FBI: 11 arrested after probe uncovers $2.5 million in PPP fraud
OMAHA, Neb. (WOWT/Gray News) - The FBI announced Wednesday that 11 people had been arrested in an investigation into fraudulent CARES Act spending.
A grand jury indicted 11 people for allegedly taking advantage of programs aimed at helping struggling businesses during the COVID-19 pandemic: Carl Estwick, Jackie Harper, Tarysh G. Hogue, Richard L. Kelly, Lenfield Kendrick, Henry T. Lewis, Trevor A. McNeil, Michael A. Perkins, Michael A. Perkins Jr., Shawn Prater and Ramel Thompson.
Nine of them were arrested in Omaha; McNeil was arrested by the FBI in Atlanta, and Kendrick was arrested by agents in Las Vegas.
The U.S. attorney said authorities believe 58-year-old Thompson was the ringleader, saying he would give direction and guidance to the others when applying for payroll protection loans and economic injury disaster loans — financial mechanisms made available to businesses having trouble staying afloat during the pandemic. Investigators said they believed he would also get kickbacks from at least fie of the defendants.
According to state court records obtained by WOWT, Thompson spent 270 days in jail in 2017 for evading income tax and filing fraudulent Nebraska income tax returns.
Investigators said the group applied for more than $7.6 million in loans and received $2.5 million. Some of the businesses were real, but some were made up, authorities said. But they said the information on the loan applications — from number of employees to payroll and revenue estimates — was inflated.
“When you’re ripping off a program that is designed to help struggling businesses, that’s especially galling,” U.S. Attorney Jan Sharp said Wednesday.
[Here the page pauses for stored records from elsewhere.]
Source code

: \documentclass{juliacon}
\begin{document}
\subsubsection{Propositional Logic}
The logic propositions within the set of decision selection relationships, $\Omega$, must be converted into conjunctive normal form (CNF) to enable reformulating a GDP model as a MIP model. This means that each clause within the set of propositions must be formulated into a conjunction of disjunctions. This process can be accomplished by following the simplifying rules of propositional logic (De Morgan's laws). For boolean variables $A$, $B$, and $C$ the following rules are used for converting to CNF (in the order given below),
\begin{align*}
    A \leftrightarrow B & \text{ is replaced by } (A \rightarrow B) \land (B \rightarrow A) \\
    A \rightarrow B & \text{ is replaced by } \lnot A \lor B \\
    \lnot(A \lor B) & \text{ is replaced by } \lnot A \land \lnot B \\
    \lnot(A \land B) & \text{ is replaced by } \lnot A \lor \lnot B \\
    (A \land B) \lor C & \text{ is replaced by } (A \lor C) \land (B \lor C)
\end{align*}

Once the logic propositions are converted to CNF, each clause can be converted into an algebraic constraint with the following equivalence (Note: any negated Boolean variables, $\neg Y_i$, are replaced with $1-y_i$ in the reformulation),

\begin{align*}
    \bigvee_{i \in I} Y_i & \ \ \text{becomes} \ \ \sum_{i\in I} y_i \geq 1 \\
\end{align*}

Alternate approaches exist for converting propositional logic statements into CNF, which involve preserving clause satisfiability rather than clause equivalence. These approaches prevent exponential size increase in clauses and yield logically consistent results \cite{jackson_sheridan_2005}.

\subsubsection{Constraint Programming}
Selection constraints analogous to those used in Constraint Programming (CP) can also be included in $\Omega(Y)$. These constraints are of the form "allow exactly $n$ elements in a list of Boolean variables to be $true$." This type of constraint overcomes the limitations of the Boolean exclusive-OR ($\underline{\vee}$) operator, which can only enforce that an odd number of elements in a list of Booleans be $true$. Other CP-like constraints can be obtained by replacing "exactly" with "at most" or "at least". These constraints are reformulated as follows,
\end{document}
The government listed a number of businesses in the indictment that were used in the scheme: Smokin Gunz Bar B Que, Mr. C’s Rims & Tire Sales, Sprague Street Auto, Kelly Auto Detailing, Kendrick & Kendrick Construction, Perkins & Perkins Construction, McNeils Cleaning, Hogue Enterprises, Neat Fleet, among others.
“All these subjects - the individuals listed in the indictment had a nexus to Omaha,” said Omaha FBI Special-Agent-in-Charge Eugene Kowel. “It’s conduct that occurred in Omaha -- the institutions and fraudulent schemes.”
Investigators don’t believe they’ll recover anything close to the $2.5-million lost in the alleged scheme to defraud. Upon conviction, the government did identify a number of assets that would be seized ranging from an Omaha home to a 2006 Bentley, a couple of dump trucks, a pickup and $96,000 in cash.
Several defendants will make their initial appearance in federal court in Omaha on Thursday afternoon.
A conviction on the charge of conspiracy to commit wire fraud carries a maximum of 20 years in prison.